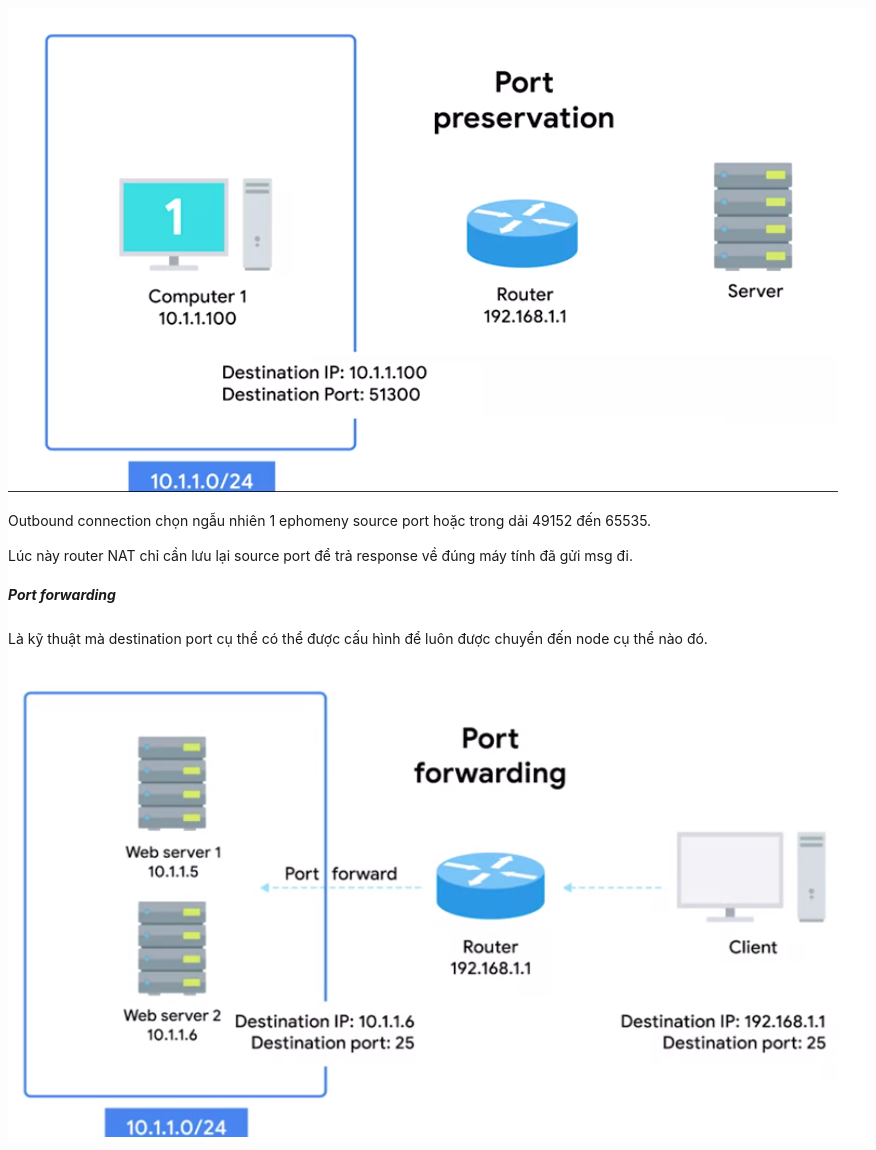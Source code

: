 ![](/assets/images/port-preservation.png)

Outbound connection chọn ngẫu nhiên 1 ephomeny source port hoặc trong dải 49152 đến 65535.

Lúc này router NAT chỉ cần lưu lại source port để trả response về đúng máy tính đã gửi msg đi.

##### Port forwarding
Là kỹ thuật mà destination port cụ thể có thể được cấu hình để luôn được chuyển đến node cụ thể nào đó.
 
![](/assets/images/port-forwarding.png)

==

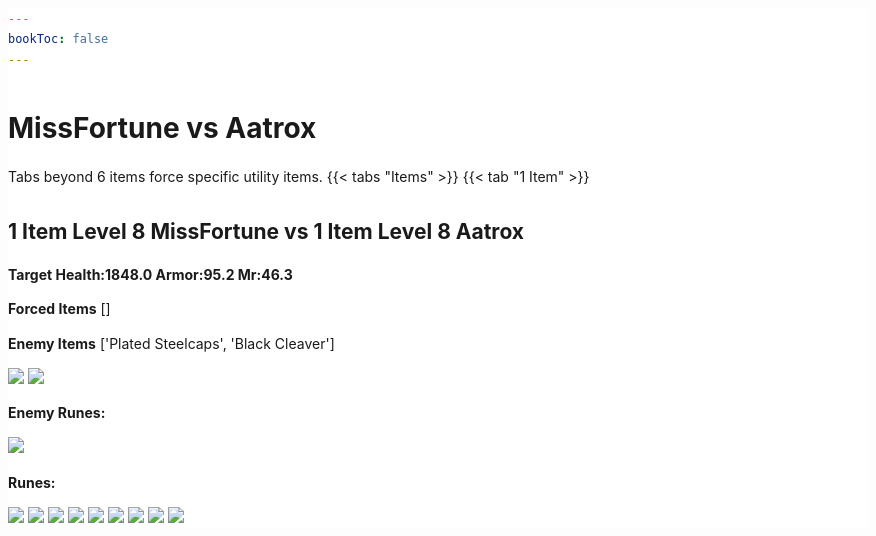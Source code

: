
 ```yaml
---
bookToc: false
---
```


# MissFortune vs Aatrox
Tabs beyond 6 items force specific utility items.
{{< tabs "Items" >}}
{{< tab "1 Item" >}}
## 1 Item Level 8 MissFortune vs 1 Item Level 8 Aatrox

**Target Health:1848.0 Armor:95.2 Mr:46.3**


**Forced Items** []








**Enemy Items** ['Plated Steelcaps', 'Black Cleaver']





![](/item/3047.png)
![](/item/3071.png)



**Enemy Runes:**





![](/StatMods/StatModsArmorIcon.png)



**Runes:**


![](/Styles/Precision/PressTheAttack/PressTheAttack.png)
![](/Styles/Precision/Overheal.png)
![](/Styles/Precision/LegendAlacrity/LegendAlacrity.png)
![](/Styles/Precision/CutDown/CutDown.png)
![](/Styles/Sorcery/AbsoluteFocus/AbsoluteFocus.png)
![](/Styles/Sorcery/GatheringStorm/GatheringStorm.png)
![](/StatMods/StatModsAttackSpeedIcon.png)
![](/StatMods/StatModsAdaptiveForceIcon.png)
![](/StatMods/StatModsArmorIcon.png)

==

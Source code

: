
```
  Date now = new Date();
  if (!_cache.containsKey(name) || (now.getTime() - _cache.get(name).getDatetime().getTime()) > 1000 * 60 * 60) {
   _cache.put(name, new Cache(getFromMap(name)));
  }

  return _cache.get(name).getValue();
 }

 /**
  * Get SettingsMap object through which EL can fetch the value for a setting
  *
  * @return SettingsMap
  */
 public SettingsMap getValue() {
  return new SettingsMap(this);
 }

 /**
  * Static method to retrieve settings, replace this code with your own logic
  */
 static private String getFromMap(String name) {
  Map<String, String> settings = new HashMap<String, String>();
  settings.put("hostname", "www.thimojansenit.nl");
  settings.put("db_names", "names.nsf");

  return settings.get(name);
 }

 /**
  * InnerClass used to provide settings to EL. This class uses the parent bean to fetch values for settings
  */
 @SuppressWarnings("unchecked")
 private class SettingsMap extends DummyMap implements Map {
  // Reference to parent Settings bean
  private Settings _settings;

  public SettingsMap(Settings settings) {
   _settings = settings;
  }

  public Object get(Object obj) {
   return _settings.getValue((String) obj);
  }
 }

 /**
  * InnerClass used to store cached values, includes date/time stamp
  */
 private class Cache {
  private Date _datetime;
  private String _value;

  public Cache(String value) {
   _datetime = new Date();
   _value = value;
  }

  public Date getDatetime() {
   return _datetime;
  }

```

PROBLEM DESCRIPTION: Nothing but the lines holding the word "getValue" should be returned from the listing above.

TASK RESPONSE:
  return _cache.get(name).getValue();
 public SettingsMap getValue() {
   return _settings.getValue((String) obj);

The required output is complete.